Cutting edge: a TLR9 cytoplasmic tyrosine motif is selectively required for proinflammatory cytokine production.

Compartmentalization of nucleic acid sensing TLR9 has been implicated as a mechanism to prevent recognition of self nucleic acid structures. Furthermore, recognition of CpG DNA in different endosomal compartments leads to the production of the proinflammatory cytokine TNF-α, or type I IFN. We previously characterized a tyrosine-based motif at aa 888-891 in the cytoplasmic tail of TLR9 important for appropriate intracellular localization. In this article, we show that this motif is selectively required for the production of TNF, but not IFN. In response to CpG DNA stimulation, the proteolytically processed 80-kDa fragment is tyrosine phosphorylated. Although Y888 is not itself phosphorylated, the structure of this motif is necessary for both TLR9 phosphorylation and TNF-α production in response to CpG DNA. We conclude that bifurcation in TLR9 signaling is regulated by a critical tyrosine motif in the cytoplasmic tail.

Antimicrobial peptides inhibit polyinosinic-polycytidylic acid-induced immune responses.

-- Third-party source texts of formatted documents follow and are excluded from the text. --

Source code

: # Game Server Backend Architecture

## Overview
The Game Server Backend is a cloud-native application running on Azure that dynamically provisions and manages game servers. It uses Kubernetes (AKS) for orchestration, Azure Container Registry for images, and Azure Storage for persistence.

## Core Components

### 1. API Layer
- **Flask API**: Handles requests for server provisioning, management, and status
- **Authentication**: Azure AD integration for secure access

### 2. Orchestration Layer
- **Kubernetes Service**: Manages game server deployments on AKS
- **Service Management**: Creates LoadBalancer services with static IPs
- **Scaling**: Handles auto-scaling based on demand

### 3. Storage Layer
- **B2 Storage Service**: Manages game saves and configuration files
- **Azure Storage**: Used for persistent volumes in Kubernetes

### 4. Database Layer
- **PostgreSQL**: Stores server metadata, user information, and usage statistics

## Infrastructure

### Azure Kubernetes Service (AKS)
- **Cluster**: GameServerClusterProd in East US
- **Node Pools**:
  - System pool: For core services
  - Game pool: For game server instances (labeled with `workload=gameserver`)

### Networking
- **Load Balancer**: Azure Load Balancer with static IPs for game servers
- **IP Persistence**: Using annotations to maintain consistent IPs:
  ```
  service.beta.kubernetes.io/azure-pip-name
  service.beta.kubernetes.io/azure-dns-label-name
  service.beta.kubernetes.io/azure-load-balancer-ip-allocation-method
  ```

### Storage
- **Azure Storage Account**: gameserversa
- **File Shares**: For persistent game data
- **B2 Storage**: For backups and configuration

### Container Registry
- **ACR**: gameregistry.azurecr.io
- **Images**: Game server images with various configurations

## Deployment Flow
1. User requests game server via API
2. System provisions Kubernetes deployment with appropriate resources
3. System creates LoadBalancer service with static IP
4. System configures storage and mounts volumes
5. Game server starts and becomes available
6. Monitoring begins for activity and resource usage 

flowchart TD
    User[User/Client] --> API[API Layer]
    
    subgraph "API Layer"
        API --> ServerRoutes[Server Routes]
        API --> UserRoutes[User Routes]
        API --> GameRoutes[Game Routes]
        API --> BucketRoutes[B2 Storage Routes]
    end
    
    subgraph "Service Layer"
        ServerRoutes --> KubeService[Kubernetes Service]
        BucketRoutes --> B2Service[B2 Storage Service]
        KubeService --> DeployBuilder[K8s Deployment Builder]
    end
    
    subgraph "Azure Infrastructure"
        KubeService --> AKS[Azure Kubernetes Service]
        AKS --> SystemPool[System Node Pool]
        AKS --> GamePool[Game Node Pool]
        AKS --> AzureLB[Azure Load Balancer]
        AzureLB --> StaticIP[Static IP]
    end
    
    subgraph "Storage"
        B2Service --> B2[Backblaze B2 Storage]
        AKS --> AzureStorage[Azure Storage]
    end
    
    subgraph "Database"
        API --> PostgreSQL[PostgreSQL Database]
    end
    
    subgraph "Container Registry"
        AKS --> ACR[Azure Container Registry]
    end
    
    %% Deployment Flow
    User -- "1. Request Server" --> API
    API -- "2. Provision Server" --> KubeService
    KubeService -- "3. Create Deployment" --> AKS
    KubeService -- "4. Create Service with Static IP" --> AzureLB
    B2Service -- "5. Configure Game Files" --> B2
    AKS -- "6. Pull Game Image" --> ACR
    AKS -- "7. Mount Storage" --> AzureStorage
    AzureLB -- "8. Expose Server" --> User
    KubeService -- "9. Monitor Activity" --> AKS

Viral proteins and nucleic acids stimulate TLRs to elicit production of cytokines, chemokines, and IFNs. Because of their immunostimulatory activity, several TLR agonists are being developed as vaccine adjuvants and cancer immunotherapeutics. However, TLR signaling is modified by disease state, which could enhance or impair therapeutic efficacy. For example, in the skin of psoriasis patients, the human cationic antimicrobial peptide LL37 is highly expressed and binds to host DNA. Association with LL37 enhances DNA uptake into intracellular compartments, where it stimulates TLR9-dependent overproduction of IFNs. Polyinosinic-polycytidylic acid (poly(I:C)), an analog of viral dsRNA, is recognized by TLR3 and is currently in preclinical trials as an inducer of type I IFN. If LL37 similarly enhanced IFN production, use of poly(I:C) might be contraindicated in certain conditions where LL37 is elevated. In this study, we show that TLR3 signaling was not enhanced, but was dramatically inhibited, by LL37 or mouse cathelicidin-related antimicrobial peptide in macrophages, microglial cells, and dendritic cells. Inhibition correlated with formation of a strong complex between antimicrobial peptides and poly(I:C), which partially inhibited poly(I:C) binding to TLR3. Therefore, after injury or during existing acute or chronic inflammation, when LL37 levels are elevated, the therapeutic activity of poly(I:C) will be compromised. Our findings highlight the importance of using caution when therapeutically delivering nucleic acids as immunomodulators.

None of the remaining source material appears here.